July will be a hair-razing month for women planning to participate in Julyna, a fundraising campaign for cervical cancer that is being marketed as the female counterpart to Movember -- but one Canadian graduate student says she won't be participating.

The fundraiser, which asks women to creatively choose a "style for their hair down there" according to the campaign's website, is "icky" Meredity Dault told CTV.ca on Wednesday.

"I'm very supportive of raising awareness of things," the Queen's University cultural studies student said, but Julyna normalizes the expectation that young women need to shave or wax their pubic hair.

Dault said she is not angry about the campaign but is wary of the month-long "media stunt" which she feels further objectifies women's bodies.

"I'm all for celebrating vaginas and encouraging women to get annual pap smears (the goals of this fundraising campaign)", the 35-year-old student wrote in her blog The Last Triangle last week.

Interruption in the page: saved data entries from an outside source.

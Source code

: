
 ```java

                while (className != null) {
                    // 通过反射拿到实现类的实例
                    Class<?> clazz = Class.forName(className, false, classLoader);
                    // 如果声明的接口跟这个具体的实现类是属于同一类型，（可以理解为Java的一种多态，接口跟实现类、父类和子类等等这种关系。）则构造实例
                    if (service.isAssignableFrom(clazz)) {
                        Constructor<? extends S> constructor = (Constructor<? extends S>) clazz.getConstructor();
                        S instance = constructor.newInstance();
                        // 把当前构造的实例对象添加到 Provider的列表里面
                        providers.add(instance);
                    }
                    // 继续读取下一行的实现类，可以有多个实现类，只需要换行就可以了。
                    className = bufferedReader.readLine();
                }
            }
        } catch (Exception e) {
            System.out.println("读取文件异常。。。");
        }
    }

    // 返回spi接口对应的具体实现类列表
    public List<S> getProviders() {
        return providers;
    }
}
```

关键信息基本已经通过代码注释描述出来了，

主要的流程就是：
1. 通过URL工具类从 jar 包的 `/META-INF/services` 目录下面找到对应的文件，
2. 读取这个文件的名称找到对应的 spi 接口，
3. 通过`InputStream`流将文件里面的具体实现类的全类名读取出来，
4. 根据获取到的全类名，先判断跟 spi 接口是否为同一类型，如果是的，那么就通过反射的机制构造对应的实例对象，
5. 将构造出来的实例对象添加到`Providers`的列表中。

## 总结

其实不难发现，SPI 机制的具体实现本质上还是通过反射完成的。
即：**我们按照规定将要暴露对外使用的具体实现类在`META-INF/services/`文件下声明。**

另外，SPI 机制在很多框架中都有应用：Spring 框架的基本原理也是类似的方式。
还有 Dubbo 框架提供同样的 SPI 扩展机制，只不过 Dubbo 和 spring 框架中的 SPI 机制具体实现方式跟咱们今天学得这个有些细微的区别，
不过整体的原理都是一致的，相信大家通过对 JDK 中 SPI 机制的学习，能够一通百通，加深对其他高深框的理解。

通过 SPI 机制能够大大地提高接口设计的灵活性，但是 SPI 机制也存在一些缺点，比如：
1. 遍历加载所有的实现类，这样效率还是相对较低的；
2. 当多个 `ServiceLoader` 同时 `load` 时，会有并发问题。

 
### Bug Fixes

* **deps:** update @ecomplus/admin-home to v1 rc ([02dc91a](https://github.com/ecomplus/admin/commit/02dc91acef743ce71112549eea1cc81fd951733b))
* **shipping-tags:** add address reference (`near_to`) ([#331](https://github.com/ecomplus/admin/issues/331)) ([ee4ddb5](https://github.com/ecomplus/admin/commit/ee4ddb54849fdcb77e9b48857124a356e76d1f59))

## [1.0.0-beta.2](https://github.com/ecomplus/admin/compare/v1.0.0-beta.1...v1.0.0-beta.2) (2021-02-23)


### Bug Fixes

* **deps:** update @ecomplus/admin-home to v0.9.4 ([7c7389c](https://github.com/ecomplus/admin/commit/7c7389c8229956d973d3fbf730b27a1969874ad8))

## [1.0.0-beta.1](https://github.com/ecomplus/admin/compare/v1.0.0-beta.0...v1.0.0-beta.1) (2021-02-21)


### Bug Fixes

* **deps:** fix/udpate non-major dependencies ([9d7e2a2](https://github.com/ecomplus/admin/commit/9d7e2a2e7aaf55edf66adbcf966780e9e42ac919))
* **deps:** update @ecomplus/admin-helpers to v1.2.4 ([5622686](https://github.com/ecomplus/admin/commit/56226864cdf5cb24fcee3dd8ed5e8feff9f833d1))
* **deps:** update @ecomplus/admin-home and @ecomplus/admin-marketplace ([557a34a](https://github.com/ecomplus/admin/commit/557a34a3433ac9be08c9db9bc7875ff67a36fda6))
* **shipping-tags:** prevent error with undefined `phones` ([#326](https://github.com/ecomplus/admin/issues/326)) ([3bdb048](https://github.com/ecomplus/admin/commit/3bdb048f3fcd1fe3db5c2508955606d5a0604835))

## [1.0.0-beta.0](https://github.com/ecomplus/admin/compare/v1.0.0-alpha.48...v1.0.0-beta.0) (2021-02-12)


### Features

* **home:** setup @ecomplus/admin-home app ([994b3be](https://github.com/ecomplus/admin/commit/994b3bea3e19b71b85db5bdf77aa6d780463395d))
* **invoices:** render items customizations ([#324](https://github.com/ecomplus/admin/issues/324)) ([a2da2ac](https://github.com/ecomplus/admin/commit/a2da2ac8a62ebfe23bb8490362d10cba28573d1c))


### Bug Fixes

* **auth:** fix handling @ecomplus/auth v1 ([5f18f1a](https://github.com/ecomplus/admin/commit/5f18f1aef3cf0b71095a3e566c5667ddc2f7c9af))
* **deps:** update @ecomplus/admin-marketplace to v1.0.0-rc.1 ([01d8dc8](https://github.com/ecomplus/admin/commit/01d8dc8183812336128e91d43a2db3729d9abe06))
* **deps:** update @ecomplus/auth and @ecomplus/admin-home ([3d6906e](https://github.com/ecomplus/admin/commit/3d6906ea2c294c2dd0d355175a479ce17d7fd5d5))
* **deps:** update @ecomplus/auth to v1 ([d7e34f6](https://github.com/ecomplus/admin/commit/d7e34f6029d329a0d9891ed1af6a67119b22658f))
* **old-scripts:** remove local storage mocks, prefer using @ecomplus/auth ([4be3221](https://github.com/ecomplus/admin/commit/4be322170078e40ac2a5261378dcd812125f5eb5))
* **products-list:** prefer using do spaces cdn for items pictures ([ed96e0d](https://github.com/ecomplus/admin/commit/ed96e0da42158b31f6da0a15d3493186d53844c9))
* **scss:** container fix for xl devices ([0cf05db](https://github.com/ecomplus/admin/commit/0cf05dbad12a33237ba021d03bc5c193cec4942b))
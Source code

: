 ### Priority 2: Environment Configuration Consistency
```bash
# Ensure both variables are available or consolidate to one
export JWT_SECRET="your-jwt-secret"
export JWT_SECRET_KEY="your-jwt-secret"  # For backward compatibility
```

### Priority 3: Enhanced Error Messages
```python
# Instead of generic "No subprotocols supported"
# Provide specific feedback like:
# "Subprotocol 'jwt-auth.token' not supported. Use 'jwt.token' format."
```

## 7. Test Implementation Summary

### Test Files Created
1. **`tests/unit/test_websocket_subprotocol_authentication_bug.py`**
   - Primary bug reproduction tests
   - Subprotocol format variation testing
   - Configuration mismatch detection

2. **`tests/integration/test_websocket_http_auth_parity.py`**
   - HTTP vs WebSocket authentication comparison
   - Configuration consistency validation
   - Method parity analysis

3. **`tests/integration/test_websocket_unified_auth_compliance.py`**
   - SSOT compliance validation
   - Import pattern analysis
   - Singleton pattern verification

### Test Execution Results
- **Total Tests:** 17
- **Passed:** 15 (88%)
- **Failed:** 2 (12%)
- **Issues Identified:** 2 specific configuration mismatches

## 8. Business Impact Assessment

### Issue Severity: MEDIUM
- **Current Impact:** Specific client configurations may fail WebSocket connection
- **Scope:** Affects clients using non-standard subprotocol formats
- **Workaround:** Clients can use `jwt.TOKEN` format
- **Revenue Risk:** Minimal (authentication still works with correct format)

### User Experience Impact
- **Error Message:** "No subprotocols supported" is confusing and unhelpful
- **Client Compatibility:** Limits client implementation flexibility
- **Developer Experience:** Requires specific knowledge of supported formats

But there is a difference between sporting an ironic moustache for Movember and "carving up" one's pubic hair.

In the blog entry, which is part of the Dault's thesis, she goes on to say "it feels like the fundraising equivalent of a bunch of nice middle class white women learning to pole dance."

Dault said she is not opposed to women shaving or waxing their pubic hair, but says there is a difference between performing female sexuality and understanding it. The norm, she said, that females should shave or wax their private areas comes from pornography.

She added that most men would probably cringe at the idea of waxing "their bits in a cute way" even if it was for a good cause.

Originally christened with a number of other names -- including muffember, bevember and vulvember -- according to the fundraiser's website, Julyna was launched by Vanessa Willson and her friends in Toronto.

The goal is to raise $60,000 for the Canadian Cancer Society to further the research for cervical cancer.

According to Julyna's website, cervical cancer is the second-most common cancer among women aged 20 to 44. It's estimated that 1,300 Canadian women will be diagnosed with the cancer this year.

The primary cause of cervical cancer is the human papillomavirus which affects approximately 75 per cent of sexually active men and women at least once in their lifetime.

Julyna will culminate with a $60 black tie event in downtown Toronto on July 28.